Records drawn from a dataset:

━━━━━━━━

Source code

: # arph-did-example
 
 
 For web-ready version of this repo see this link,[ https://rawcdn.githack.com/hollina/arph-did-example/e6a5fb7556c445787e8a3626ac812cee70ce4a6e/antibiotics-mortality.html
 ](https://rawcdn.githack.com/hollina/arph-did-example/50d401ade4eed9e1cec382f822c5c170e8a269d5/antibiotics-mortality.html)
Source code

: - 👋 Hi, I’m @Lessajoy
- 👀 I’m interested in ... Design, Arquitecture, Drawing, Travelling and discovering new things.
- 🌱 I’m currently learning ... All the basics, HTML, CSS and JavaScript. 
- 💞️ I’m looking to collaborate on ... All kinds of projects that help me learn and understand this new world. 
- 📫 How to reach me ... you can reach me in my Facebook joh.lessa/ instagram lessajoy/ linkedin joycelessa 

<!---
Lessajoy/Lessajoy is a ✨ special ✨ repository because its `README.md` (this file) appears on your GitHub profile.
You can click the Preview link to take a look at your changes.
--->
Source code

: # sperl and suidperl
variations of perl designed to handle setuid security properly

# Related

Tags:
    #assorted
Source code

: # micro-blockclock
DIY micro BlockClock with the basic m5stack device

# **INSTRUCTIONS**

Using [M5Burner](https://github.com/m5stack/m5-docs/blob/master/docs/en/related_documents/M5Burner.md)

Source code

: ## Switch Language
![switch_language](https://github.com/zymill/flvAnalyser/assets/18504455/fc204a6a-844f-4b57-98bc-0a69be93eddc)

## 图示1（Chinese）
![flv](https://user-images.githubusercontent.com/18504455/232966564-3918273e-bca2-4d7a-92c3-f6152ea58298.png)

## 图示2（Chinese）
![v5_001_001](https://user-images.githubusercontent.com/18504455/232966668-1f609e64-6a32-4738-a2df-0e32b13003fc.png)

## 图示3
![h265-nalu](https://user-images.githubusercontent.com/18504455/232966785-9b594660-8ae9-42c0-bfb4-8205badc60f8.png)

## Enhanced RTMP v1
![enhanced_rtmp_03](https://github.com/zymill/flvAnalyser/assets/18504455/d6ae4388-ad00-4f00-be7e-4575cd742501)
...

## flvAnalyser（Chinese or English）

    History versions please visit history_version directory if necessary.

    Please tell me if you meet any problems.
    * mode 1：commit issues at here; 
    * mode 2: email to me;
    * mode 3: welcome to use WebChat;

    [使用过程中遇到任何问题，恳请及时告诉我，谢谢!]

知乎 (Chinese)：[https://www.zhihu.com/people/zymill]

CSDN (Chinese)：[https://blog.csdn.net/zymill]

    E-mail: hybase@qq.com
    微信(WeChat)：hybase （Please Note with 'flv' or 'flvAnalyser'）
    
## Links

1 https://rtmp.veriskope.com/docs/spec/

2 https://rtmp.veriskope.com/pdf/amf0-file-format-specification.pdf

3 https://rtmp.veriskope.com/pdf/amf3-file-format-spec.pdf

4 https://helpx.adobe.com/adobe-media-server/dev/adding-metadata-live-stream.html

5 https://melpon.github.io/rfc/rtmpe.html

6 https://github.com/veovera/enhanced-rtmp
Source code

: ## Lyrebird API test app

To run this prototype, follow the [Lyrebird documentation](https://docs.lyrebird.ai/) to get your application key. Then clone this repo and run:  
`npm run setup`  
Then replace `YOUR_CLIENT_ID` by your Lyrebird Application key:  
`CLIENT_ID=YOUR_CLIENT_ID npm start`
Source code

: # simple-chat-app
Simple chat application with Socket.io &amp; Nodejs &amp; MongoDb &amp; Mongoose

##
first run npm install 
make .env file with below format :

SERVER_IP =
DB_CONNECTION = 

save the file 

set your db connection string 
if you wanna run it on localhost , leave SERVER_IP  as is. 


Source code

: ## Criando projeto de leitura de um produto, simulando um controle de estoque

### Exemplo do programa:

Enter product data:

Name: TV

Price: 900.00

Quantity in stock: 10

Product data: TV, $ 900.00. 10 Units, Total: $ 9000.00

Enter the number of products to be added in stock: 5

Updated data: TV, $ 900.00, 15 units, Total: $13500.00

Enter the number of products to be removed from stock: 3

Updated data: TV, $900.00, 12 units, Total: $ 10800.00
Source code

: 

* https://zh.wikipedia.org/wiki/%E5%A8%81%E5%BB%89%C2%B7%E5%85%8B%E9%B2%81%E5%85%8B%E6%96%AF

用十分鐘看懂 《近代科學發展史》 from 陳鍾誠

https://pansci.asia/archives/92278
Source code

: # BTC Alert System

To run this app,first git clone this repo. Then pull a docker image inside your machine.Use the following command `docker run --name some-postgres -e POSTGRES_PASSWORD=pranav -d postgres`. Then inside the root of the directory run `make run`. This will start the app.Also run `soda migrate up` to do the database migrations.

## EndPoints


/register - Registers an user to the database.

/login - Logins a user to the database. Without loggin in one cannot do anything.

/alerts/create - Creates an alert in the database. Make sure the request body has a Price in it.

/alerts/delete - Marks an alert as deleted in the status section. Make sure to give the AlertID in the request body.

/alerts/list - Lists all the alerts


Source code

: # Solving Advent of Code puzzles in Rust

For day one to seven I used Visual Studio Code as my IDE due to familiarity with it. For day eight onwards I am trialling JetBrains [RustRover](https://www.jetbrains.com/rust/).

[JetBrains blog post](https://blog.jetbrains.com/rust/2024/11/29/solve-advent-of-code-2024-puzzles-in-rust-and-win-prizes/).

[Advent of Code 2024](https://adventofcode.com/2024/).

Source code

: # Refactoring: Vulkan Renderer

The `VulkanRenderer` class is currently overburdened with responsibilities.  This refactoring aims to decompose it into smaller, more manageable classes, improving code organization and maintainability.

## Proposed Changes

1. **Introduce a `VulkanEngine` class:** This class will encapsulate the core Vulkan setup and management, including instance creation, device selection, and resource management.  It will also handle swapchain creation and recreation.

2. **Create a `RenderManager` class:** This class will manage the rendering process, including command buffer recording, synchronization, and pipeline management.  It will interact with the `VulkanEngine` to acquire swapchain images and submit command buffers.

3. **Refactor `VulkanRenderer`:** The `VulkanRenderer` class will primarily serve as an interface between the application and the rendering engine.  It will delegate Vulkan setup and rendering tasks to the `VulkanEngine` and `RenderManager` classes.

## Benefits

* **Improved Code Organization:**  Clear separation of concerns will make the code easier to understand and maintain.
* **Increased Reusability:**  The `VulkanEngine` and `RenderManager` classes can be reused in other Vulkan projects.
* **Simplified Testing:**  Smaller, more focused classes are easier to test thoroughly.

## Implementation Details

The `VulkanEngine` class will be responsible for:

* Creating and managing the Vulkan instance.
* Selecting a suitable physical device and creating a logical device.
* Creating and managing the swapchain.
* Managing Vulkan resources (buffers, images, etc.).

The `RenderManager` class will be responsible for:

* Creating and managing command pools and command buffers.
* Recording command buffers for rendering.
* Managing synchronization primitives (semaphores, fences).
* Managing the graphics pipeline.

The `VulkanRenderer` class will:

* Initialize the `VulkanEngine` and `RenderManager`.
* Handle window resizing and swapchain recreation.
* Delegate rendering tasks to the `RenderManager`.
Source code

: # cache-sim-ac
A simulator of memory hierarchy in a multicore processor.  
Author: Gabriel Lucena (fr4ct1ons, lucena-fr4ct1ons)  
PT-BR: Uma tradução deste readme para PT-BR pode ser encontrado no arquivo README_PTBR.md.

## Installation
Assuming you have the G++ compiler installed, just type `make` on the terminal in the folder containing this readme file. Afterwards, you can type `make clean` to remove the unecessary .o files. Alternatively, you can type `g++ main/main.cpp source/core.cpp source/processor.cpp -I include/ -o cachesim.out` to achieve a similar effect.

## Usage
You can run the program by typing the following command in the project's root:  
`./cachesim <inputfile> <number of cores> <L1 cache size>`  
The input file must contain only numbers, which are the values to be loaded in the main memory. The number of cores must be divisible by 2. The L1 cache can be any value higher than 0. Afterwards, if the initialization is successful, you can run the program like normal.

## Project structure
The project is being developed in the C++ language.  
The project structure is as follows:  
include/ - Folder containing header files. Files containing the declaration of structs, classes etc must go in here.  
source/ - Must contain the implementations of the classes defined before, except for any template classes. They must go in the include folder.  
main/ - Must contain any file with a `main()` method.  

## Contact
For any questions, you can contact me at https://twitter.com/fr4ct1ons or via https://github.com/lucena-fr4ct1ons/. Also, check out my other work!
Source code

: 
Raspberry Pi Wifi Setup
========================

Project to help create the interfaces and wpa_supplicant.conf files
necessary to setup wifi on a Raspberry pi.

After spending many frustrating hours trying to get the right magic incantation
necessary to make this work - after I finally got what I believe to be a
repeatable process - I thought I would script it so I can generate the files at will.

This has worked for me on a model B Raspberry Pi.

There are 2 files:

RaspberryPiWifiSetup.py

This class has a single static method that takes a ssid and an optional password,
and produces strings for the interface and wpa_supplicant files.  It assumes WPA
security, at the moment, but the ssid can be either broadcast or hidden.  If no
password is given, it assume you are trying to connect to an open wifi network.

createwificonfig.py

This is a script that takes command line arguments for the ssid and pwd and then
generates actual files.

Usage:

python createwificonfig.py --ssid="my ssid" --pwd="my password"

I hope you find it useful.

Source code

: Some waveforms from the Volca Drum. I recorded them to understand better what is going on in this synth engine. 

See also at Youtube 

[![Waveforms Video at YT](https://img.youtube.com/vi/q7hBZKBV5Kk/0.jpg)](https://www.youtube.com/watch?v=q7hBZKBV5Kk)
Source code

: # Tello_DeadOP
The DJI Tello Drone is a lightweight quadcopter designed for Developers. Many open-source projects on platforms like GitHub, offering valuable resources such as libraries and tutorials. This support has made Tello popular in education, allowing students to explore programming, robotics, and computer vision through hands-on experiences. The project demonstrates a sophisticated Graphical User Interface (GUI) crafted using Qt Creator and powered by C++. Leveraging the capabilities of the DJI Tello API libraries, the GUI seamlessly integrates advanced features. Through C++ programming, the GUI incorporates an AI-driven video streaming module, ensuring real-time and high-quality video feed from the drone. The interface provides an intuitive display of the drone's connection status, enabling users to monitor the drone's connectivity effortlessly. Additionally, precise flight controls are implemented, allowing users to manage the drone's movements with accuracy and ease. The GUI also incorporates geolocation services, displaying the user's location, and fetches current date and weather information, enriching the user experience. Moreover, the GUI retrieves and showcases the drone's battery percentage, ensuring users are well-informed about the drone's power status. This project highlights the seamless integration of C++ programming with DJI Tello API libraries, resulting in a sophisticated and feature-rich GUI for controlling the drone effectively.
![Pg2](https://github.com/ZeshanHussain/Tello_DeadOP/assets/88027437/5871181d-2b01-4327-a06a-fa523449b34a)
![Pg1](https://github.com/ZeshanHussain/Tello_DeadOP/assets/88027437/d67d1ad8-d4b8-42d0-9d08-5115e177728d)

━━━━━━━━

Exercise details: In the data above, retype exactly and only the lines between the one holding "[使用过程中遇到任何问题，恳请及时告诉我，谢谢!]" and the one holding "first run npm install", inclusive.

Response to the task:
    [使用过程中遇到任何问题，恳请及时告诉我，谢谢!]

知乎 (Chinese)：[https://www.zhihu.com/people/zymill]

CSDN (Chinese)：[https://blog.csdn.net/zymill]

    E-mail: hybase@qq.com
    微信(WeChat)：hybase （Please Note with 'flv' or 'flvAnalyser'）
    
## Links

1 https://rtmp.veriskope.com/docs/spec/

2 https://rtmp.veriskope.com/pdf/amf0-file-format-specification.pdf

3 https://rtmp.veriskope.com/pdf/amf3-file-format-spec.pdf

4 https://helpx.adobe.com/adobe-media-server/dev/adding-metadata-live-stream.html

5 https://melpon.github.io/rfc/rtmpe.html

6 https://github.com/veovera/enhanced-rtmp
Source code

: ## Lyrebird API test app

To run this prototype, follow the [Lyrebird documentation](https://docs.lyrebird.ai/) to get your application key. Then clone this repo and run:  
`npm run setup`  
Then replace `YOUR_CLIENT_ID` by your Lyrebird Application key:  
`CLIENT_ID=YOUR_CLIENT_ID npm start`
Source code

: # simple-chat-app
Simple chat application with Socket.io &amp; Nodejs &amp; MongoDb &amp; Mongoose

##
first run npm install 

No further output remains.